World War I: Above & Beyond the Battlefield

The United States had over 4.7 million men—and several thousand women—in uniform during the Great War, most of them in support of the soldiers on the front lines. Newly minted pilots took to the skies in rickety planes, doctors and nurses tended to the grievously wounded or those laid low by influenza, military police tried to keep order, and map readers tried to keep troop movements straight. Few of these veterans were immune to witnessing the effects of war on their comrades and, thanks to new, long-range artillery, some were in occasional danger even if they were miles from the fighting.

Featured Story: Doyen P. Wardwell

“Oct. 27 [1918]. George Ewing killed in a fall. Machine burns up. This was the first fatal airplane accident that I ever witnessed. It made me think a little toward the future.”
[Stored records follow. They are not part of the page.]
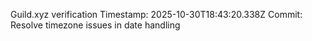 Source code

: Guild.xyz verification
Timestamp: 2025-10-30T18:43:20.338Z
Commit: Resolve timezone issues in date handling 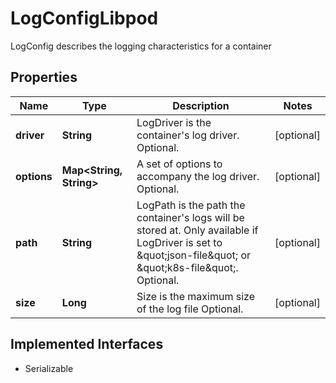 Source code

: 

# LogConfigLibpod

LogConfig describes the logging characteristics for a container

## Properties

| Name | Type | Description | Notes |
|------------ | ------------- | ------------- | -------------|
|**driver** | **String** | LogDriver is the container&#39;s log driver. Optional. |  [optional] |
|**options** | **Map&lt;String, String&gt;** | A set of options to accompany the log driver. Optional. |  [optional] |
|**path** | **String** | LogPath is the path the container&#39;s logs will be stored at. Only available if LogDriver is set to \&quot;json-file\&quot; or \&quot;k8s-file\&quot;. Optional. |  [optional] |
|**size** | **Long** | Size is the maximum size of the log file Optional. |  [optional] |


## Implemented Interfaces

* Serializable


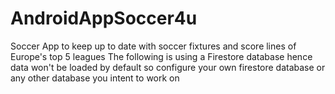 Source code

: # AndroidAppSoccer4u
Soccer App to keep up to date with soccer fixtures and score lines of Europe's top 5 leagues  The following is using a Firestore database hence data won't be loaded by default so configure your own firestore database or any other database you intent to work on
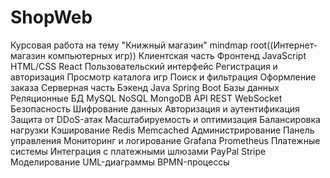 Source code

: # ShopWeb
Курсовая работа на тему "Книжный магазин"
mindmap
  root((Интернет-магазин компьютерных игр))
    Клиентская часть
      Фронтенд
        JavaScript
        HTML/CSS
        React
      Пользовательский интерфейс
        Регистрация и авторизация
        Просмотр каталога игр
        Поиск и фильтрация
        Оформление заказа
    Серверная часть
      Бэкенд
        Java
        Spring Boot
      Базы данных
        Реляционные БД
          MySQL
        NoSQL
          MongoDB
      API
        REST
        WebSocket
    Безопасность
      Шифрование данных
      Авторизация и аутентификация
      Защита от DDoS-атак
    Масштабируемость и оптимизация
      Балансировка нагрузки
      Кэширование
        Redis
        Memcached
    Администрирование
      Панель управления
      Мониторинг и логирование
        Grafana
        Prometheus
    Платежные системы
      Интеграция с платежными шлюзами
        PayPal
        Stripe
    Моделирование
      UML-диаграммы
      BPMN-процессы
(Diary excerpt in Memoir, page 86)

Doyen “Dink” Wardwell wasted little time in leaving college in the spring of 1917 to enlist in the war effort as a pilot. He persuaded his sweetheart, Dorothy, to marry him that summer, before he shipped out to Europe, and wrote her frequently. His letters to her, hers to him, and his tersely composed diary were assembled by his daughter for a posthumous memoir, On the Wings of Time: An Aviator’s Story. After the war, the thrill of flying never left Wardwell. He flew geological surveys in the West and helped to run Wyoming Airways, a pioneer commercial airline. He was killed when his plane burst into flames over Casper, Wyoming, in 1929; he was 33 years old.